Ainsi, la compagnie pétrolière française Total et son homologue saoudienne Aramco s’apprêtent à terminer , début 2014, l’une des raffineries les plus grandes et les plus complexes au monde, à Jubail, dans l’est de l’Arabie saoudite, dotée d’un système productif moderne permettant d’adapter le ratio gazole-essence souhaité. Le groupe n’arrête pas d’investir (145 milliards d’euros entre 2010 et 2015), essentiellement dans de nouvelles installations. Des sommes qui pourraient en partie servir à la reconversion des sites européens et notamment de la SARA qui ne procèce plus à aucun des investissements stratégiques necessaire à la survie du site mais bien au contraire  distribue à ses actionnaires dont Total 98% des bénéfices réalisés.
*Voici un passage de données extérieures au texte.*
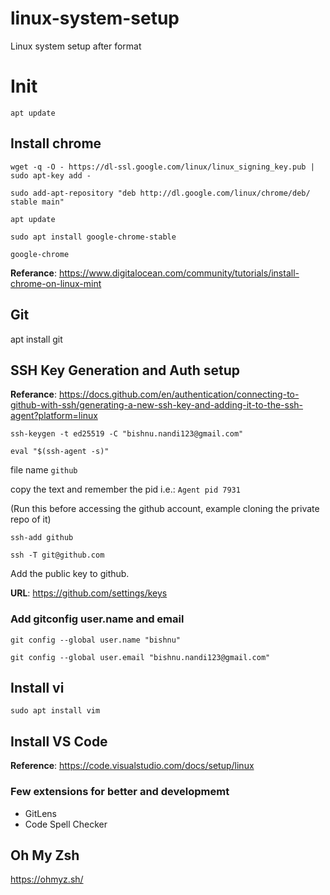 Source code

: # linux-system-setup
Linux system setup after format


# Init


`apt update`



## Install chrome

`wget -q -O - https://dl-ssl.google.com/linux/linux_signing_key.pub | sudo apt-key add -`

`sudo add-apt-repository "deb http://dl.google.com/linux/chrome/deb/ stable main"`

`apt update`

`sudo apt install google-chrome-stable`

`google-chrome`


**Referance**: https://www.digitalocean.com/community/tutorials/install-chrome-on-linux-mint


## Git

apt install git


## SSH Key Generation and Auth setup

**Referance**: https://docs.github.com/en/authentication/connecting-to-github-with-ssh/generating-a-new-ssh-key-and-adding-it-to-the-ssh-agent?platform=linux

`ssh-keygen -t ed25519 -C "bishnu.nandi123@gmail.com"`

`eval "$(ssh-agent -s)"`




file name `github`

copy the text and remember the pid i.e.: `Agent pid 7931`



(Run this before accessing the github account, example cloning the private repo of it)

`ssh-add github`

`ssh -T git@github.com`



Add the public key to github.


**URL**: https://github.com/settings/keys

### Add gitconfig user.name and email
`git config --global user.name "bishnu"`

`git config --global user.email "bishnu.nandi123@gmail.com"`





## Install vi

`sudo apt install vim`
 
 
 

## Install VS Code

**Reference**: https://code.visualstudio.com/docs/setup/linux

### Few extensions for better and developmemt
- GitLens
- Code Spell Checker


## Oh My Zsh
https://ohmyz.sh/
Le raffinage en Martinique est une activité sans aucun avenir de croissance

« Le gouvernement ne peut pas agir sur le coût de l’énergie, mais il peut alléger certaines des charges qui pèsent sur les raffineries, notamment des réglementations, afin de leur donner une bouffée d’oxygène », plaide M. Schilansky . Le nombre de stations-service en France a quant à lui continué à décroître: elles étaient 11.476 l’an dernier, soit 186 de moins par rapport à 2012. Mais « pour la première fois », la part de marché des enseignes traditionnelles (gérées par des pétroliers comme Total ou des indépendants) a progressé (+1 point à 38%) par rapport aux stations exploitées par des grandes surfaces, grâce à « l’émergence des stations d’enseignes à prix bas ».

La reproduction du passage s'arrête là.